Dan discusses Docker’s evolution towards parity in some of the key business values of using VMs. Specifically, managing resources and guarding against sprawl or over-proliferation, networking flexibility and features, and the ability to suspend and save machine states. These problems manifest in almost any development and deployment environment and may be somewhat more difficult to address in Docker, but in all three of these arguments, Docker also has some advantages over traditional VMs.
When people talk sprawl and over-proliferation of virtual machines and services, the main concern lies in managing and administrating the resources. When it comes to terminating machines or containers, Docker has a clear advantage, which is image determinism. Since Docker containers maintain a clear revision history and state, identifying containers built off the same image is quick and simple.
Replacing containers with identical containers built off the same image is also painless. With VMs, manual management of snapshots, mappings of instances to images, and VM versioning is all administrative overhead. Docker’s ability to provide deterministic history of containers and images makes managing potential sprawl easier and safer.
If we talk about networking, virtual machines are certainly more flexible and can support a wider set of configurations and topologies. Docker, on the other hand, can use a simplified bridge network within a host, or their overlay network between hosts. The design of the Docker overlay network allows you to form several Docker machines into a single entity called a swarm. This allows Docker to be broken into separate management entities. The container acts as the smallest unit, the Docker engine acts as its own independent entity for management purposes, and the Docker Swarm is an even larger aggregated entity. This provides Docker entities with a certain autonomy from a management perspective. Swarm can be managed as an aggregate, without requiring management of a Docker engine or Docker container. Conversely, a container can be managed without involving the Swarm management. The value of technology can be judged by simplicity as easily as it can be judged by complexity.
The value of suspending a machine state is definitely valuable, especially in the development world, and VMs have that value, but using a different workflow, the ability to have quick and cheap disposable environments and services can be seen as a way around the problems that suspend helps solve. Docker’s ability to discard and spin up lightweight environments easily, automatically, and reliably, means the idea of the single unit uptime becomes irrelevant, and service uptime becomes the new value.
The server process running for years has been an impressive benchmark, but with stateless models, it’s also unnecessary. Being able to throw away containers with exhausted buffers, counters, leaked file handles and other misbehaving elements, and spin up new ones, as well as being able to step backwards through the generations of images on a container means it’s easier to throw it away and get a new one than repair the old. Long-lived machines collect cruft, run counters past their bounds, and leak memory.

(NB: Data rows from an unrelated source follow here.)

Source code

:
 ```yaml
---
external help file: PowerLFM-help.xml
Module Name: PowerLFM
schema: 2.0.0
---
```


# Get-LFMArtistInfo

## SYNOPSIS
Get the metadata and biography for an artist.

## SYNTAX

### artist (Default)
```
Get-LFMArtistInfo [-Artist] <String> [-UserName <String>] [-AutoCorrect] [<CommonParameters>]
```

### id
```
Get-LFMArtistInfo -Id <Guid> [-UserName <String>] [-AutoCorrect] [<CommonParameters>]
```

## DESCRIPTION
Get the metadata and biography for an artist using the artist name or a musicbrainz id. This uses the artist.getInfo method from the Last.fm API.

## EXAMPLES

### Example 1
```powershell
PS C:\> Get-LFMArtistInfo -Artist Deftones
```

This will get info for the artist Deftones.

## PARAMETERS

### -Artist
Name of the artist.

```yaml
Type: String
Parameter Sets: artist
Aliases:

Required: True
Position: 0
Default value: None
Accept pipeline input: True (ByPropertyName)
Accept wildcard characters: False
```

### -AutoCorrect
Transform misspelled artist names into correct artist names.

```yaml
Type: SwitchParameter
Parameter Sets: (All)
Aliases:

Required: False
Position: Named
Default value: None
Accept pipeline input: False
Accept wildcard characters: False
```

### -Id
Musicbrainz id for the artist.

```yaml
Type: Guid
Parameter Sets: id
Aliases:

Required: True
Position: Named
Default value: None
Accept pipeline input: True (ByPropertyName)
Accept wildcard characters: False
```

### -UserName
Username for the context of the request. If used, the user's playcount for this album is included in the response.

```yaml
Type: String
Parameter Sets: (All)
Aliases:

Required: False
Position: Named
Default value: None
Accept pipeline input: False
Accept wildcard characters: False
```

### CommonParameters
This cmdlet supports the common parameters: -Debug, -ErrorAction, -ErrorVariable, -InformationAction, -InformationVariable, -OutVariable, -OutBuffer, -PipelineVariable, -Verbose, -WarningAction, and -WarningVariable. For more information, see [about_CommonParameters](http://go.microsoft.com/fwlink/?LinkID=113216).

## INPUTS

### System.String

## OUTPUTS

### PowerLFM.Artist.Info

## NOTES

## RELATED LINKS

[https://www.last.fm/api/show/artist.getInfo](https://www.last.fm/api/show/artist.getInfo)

The cost of rebuilding and replacing a VM in a hypervisor is cheaper than a reboot, but still it’s time-consuming, and generally requires manual management. Docker features make this process so inexpensive, you can dispose of old containers and replace them with new ones so easily, there is no reason not to do it before anything even manifests. Combined with the strict versioning found in Docker images, there is not even the worry of bringing in out of date or too soon images. using a registry and well-crafted tagging model greatly reduces the chances for manual management of individual instances.
As Dan said in his article, sometimes VMs are the right tool (like a hammer) and sometimes Docker is the right tool (like a screwdriver), but to extend his metaphor, just because the wall is built with nails hammered into the plywood, doesn’t make it better than the wall built with wood screws. Your design should dictate the correct tools. Your tools shouldn’t dictate your design.